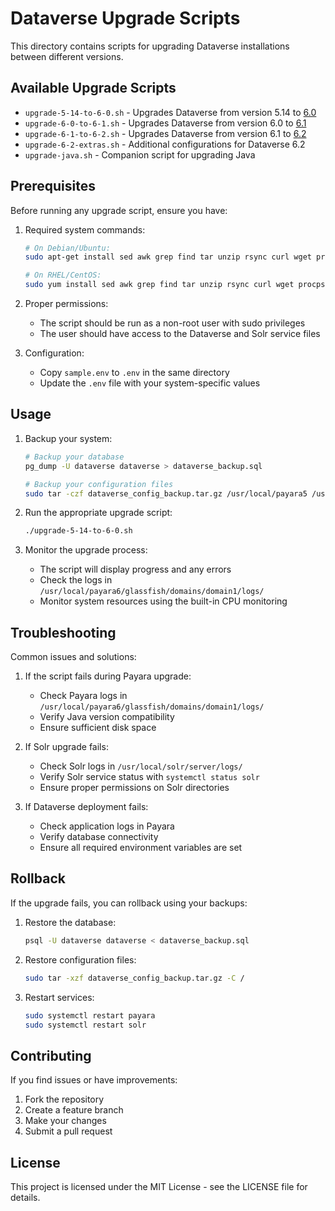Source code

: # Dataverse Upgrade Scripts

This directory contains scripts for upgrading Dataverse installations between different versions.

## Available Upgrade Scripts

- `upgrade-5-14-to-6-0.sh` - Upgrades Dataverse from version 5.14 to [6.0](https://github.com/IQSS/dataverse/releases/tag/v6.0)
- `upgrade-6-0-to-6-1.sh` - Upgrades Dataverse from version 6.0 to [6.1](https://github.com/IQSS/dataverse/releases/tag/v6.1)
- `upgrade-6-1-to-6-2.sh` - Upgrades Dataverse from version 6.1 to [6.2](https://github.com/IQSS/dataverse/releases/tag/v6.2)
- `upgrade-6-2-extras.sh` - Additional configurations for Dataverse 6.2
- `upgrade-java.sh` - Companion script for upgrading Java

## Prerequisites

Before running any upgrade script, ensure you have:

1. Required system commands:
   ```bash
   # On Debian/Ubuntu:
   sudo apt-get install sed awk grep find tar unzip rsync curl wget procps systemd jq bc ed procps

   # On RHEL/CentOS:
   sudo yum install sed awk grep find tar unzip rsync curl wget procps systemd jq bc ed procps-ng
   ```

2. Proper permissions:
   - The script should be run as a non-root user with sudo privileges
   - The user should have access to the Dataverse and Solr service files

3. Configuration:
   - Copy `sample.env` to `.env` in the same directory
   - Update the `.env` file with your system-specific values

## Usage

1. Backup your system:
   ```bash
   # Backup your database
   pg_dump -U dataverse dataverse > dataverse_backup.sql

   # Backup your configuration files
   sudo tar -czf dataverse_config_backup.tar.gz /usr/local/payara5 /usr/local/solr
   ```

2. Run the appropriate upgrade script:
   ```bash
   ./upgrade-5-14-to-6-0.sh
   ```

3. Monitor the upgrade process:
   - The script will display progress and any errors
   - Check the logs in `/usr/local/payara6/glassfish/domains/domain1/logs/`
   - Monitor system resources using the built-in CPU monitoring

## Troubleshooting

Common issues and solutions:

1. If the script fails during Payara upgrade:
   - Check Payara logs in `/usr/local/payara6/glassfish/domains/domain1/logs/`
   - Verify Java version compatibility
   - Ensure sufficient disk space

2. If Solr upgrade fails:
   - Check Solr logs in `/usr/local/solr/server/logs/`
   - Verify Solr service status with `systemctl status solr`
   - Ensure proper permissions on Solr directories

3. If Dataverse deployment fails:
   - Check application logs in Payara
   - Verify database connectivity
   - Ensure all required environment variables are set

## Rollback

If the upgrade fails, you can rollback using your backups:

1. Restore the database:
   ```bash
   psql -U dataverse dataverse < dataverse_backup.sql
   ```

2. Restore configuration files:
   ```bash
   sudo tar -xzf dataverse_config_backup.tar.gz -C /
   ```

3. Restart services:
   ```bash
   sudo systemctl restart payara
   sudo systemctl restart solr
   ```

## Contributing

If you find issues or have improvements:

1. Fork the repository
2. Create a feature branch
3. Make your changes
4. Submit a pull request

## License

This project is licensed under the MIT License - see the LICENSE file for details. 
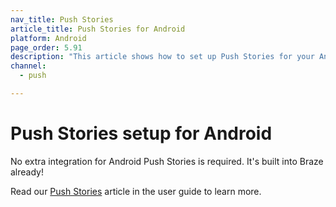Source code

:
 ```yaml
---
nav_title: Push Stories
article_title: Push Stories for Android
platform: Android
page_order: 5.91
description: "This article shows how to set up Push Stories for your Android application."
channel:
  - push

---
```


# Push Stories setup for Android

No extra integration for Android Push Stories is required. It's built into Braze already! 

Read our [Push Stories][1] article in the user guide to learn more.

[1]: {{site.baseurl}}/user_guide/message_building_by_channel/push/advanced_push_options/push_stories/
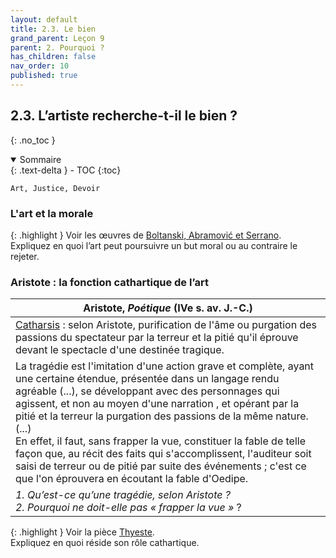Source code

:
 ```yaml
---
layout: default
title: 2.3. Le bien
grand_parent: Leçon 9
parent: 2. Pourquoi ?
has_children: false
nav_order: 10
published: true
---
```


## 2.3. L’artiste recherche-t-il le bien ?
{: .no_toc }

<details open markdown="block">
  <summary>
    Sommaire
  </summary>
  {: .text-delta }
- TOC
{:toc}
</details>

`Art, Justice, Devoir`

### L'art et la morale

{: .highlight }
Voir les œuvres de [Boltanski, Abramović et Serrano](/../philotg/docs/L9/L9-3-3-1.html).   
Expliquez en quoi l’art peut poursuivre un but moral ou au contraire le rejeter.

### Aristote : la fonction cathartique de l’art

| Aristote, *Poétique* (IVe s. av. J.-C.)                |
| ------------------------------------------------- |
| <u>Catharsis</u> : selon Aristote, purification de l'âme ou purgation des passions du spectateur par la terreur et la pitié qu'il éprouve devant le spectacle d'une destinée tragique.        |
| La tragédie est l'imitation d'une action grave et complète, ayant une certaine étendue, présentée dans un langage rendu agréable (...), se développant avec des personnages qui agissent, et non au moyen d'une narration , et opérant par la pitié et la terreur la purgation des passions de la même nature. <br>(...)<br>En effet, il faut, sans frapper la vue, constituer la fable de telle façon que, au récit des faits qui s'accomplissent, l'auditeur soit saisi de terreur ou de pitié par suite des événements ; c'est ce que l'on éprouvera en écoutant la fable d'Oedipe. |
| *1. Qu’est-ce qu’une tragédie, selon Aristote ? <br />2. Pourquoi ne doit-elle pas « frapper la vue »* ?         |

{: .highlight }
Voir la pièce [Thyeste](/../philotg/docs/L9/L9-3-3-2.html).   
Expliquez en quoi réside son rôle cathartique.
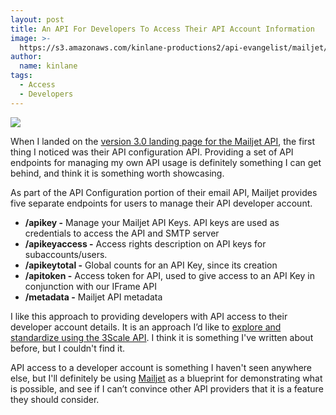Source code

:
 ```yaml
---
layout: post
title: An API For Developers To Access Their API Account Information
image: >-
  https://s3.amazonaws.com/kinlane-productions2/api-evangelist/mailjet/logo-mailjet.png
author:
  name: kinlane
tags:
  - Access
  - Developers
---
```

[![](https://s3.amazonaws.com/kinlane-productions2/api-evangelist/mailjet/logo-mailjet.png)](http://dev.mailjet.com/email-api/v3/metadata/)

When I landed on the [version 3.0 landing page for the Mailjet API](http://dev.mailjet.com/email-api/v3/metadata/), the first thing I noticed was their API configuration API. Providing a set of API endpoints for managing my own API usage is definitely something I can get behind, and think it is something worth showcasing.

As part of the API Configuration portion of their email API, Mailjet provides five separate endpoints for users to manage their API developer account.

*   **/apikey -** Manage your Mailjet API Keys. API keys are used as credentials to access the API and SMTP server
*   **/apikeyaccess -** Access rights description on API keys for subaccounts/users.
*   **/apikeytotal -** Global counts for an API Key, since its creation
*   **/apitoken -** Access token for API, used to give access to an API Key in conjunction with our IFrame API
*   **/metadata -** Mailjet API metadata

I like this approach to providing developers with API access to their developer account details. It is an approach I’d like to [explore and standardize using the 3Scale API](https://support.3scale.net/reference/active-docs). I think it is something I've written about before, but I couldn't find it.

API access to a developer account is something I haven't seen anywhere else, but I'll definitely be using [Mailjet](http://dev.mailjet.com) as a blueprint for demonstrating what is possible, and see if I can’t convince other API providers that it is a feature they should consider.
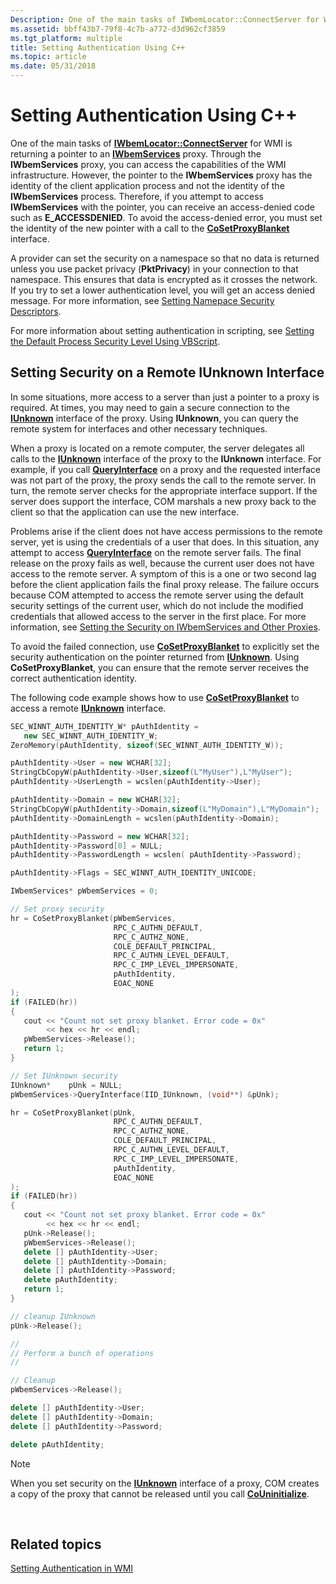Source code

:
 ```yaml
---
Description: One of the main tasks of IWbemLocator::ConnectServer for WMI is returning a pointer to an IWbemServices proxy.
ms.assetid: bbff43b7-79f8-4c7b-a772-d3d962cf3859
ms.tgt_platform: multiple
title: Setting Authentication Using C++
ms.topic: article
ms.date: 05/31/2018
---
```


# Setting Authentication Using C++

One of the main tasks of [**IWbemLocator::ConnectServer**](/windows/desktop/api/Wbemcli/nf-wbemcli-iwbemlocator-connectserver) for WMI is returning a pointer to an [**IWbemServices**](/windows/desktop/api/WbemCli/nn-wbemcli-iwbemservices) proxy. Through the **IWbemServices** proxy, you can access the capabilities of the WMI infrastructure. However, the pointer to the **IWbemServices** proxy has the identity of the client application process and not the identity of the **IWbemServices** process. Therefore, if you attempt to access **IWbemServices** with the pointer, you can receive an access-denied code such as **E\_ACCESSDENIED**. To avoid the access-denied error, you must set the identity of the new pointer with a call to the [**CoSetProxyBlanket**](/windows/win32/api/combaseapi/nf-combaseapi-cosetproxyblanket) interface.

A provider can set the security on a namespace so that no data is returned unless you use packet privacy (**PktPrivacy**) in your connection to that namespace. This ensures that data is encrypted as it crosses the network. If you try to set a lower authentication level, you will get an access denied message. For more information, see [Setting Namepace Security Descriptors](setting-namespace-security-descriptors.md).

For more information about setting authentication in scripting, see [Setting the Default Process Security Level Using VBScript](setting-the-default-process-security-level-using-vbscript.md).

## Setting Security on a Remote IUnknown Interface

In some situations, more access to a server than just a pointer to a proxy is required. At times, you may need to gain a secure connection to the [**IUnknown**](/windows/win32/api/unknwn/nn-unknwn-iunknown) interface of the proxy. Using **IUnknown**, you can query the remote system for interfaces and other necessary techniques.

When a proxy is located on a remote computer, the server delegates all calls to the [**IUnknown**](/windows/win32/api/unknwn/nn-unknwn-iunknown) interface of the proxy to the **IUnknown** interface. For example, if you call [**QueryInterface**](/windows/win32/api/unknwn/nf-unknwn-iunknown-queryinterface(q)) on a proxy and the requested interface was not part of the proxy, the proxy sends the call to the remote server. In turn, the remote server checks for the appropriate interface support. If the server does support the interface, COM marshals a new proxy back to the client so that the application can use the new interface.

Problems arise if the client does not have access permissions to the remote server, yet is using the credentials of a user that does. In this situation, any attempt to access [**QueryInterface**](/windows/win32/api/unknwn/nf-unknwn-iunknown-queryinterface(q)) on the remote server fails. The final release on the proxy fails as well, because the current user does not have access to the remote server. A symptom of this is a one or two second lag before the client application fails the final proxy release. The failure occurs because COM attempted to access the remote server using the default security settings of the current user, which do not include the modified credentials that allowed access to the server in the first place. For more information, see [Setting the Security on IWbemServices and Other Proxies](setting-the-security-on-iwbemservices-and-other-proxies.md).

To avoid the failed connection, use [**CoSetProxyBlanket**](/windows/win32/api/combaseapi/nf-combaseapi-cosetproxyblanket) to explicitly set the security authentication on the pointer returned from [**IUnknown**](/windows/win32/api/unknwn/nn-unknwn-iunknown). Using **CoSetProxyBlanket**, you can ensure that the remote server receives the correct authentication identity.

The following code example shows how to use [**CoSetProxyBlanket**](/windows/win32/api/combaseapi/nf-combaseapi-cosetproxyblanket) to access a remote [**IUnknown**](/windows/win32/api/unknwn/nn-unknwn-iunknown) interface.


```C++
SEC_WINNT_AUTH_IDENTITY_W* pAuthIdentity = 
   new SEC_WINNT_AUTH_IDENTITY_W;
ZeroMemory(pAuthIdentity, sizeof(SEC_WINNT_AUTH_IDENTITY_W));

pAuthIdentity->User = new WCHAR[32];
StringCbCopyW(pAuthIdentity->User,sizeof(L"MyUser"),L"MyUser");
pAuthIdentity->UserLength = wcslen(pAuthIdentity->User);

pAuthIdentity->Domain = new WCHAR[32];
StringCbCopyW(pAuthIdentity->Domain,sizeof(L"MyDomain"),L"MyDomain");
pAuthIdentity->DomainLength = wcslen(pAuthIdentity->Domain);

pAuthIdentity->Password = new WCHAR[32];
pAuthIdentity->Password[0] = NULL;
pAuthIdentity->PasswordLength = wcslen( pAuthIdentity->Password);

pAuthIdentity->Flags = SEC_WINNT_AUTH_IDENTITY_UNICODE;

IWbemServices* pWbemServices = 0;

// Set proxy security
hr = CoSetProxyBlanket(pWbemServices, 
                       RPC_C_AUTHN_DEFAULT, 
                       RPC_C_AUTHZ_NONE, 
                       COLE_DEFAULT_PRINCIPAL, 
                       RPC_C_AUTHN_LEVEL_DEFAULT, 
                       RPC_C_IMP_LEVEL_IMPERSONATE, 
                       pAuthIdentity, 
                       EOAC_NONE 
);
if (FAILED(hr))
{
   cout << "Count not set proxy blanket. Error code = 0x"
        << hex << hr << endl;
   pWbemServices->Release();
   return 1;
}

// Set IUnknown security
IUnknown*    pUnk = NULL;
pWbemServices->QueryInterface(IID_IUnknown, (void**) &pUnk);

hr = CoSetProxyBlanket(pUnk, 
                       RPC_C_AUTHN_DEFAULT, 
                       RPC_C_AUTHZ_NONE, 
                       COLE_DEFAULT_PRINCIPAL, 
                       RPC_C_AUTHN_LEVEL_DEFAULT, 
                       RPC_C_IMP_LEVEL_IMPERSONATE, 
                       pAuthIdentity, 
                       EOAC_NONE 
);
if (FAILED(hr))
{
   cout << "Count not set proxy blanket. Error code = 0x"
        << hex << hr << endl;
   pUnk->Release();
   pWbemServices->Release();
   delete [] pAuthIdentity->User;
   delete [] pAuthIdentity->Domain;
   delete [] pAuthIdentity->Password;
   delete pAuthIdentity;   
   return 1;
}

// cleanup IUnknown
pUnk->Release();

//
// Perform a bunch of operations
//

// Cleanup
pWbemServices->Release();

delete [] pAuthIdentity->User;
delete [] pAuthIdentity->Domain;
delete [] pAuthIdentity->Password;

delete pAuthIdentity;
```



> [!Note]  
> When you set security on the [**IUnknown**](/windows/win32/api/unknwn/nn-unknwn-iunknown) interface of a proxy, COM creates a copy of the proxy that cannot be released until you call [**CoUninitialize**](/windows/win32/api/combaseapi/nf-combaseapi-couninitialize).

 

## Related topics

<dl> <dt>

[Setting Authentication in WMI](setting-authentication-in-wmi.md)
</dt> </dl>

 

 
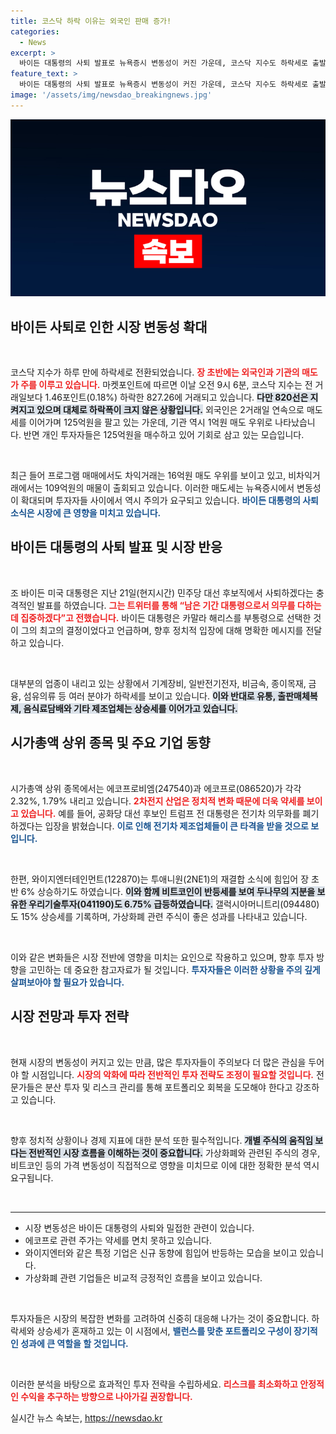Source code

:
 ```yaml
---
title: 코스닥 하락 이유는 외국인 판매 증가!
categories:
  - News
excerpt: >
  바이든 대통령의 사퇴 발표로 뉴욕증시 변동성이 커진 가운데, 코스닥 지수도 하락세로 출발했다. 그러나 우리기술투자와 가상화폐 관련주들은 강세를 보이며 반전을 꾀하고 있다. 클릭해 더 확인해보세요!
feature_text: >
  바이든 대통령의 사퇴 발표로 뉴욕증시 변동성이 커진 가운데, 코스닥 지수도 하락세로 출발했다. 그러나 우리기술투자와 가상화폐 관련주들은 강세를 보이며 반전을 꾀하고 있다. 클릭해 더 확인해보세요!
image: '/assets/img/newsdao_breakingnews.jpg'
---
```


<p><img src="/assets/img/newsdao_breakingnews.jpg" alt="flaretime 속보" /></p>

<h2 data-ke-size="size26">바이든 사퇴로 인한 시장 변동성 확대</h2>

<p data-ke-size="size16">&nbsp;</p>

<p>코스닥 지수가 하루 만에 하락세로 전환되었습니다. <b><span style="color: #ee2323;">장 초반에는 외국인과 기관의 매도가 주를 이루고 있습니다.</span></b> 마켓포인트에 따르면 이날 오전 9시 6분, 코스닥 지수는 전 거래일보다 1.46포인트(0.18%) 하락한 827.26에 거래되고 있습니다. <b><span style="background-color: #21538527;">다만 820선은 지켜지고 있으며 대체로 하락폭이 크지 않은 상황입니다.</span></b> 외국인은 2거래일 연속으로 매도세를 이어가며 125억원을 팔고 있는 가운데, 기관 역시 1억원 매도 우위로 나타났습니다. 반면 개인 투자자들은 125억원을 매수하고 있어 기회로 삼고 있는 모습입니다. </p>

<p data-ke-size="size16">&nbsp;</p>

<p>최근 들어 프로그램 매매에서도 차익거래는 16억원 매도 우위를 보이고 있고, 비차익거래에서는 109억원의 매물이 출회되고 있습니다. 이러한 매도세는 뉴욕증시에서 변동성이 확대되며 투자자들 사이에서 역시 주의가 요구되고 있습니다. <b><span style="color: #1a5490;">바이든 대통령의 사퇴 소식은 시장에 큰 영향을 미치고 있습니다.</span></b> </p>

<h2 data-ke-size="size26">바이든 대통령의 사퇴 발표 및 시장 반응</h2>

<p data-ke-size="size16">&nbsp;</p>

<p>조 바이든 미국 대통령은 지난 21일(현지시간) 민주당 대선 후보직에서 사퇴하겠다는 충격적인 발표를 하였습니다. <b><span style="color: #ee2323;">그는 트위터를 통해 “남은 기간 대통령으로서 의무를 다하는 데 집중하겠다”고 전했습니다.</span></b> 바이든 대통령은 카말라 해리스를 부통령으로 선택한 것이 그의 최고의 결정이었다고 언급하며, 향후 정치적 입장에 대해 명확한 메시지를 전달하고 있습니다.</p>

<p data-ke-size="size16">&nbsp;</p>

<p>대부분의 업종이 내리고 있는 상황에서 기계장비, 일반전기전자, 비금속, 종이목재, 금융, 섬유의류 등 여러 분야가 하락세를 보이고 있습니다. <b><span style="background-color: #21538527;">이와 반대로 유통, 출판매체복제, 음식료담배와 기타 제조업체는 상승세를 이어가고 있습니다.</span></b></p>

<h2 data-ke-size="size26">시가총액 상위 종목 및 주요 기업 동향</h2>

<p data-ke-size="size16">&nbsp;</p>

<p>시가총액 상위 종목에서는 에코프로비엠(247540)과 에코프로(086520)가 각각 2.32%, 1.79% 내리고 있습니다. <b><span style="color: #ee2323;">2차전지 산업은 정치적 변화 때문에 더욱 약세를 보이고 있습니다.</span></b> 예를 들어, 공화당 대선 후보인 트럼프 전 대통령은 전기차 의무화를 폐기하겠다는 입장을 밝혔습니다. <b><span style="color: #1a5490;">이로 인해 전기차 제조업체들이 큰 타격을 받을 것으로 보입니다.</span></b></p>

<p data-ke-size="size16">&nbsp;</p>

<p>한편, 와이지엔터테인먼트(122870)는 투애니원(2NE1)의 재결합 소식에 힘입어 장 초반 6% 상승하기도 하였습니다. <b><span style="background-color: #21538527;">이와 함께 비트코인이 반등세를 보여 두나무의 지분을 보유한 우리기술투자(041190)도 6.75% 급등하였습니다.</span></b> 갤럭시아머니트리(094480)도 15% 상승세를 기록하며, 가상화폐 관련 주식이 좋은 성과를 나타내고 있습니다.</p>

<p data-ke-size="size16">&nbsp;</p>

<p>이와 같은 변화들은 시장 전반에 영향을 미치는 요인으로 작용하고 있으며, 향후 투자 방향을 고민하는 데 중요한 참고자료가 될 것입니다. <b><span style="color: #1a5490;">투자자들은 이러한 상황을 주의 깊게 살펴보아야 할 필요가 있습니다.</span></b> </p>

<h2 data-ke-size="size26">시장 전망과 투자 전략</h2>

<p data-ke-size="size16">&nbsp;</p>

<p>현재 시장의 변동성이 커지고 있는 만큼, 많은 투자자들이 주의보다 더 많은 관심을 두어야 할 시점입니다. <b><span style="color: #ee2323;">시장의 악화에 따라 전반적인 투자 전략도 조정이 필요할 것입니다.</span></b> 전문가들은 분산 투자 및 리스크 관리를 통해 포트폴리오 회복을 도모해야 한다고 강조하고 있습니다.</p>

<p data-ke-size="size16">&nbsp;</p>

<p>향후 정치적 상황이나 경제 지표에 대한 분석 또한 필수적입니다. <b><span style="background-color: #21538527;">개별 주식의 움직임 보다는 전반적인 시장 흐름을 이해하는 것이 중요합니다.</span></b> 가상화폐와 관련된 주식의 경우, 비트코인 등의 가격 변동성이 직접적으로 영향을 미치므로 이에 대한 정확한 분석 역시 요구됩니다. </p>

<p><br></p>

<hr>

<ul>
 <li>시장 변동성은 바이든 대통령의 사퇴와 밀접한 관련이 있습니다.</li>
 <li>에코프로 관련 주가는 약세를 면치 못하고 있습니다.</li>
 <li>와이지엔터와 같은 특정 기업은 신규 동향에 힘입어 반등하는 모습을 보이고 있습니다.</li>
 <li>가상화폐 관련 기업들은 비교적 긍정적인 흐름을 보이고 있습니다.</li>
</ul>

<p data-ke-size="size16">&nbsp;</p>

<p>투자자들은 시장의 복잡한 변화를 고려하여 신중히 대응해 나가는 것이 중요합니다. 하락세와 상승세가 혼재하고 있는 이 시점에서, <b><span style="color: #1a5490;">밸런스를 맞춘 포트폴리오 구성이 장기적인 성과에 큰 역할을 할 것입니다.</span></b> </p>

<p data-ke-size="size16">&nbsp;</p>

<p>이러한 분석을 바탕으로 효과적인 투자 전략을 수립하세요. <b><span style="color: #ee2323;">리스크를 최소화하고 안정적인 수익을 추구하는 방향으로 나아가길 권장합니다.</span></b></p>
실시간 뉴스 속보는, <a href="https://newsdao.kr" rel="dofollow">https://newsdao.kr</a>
######
## YOUR INSTRUCTIONS:
For the records above, count the lines that contain the word "중요합니다" and give only that number.

## TASK OUTPUT:
2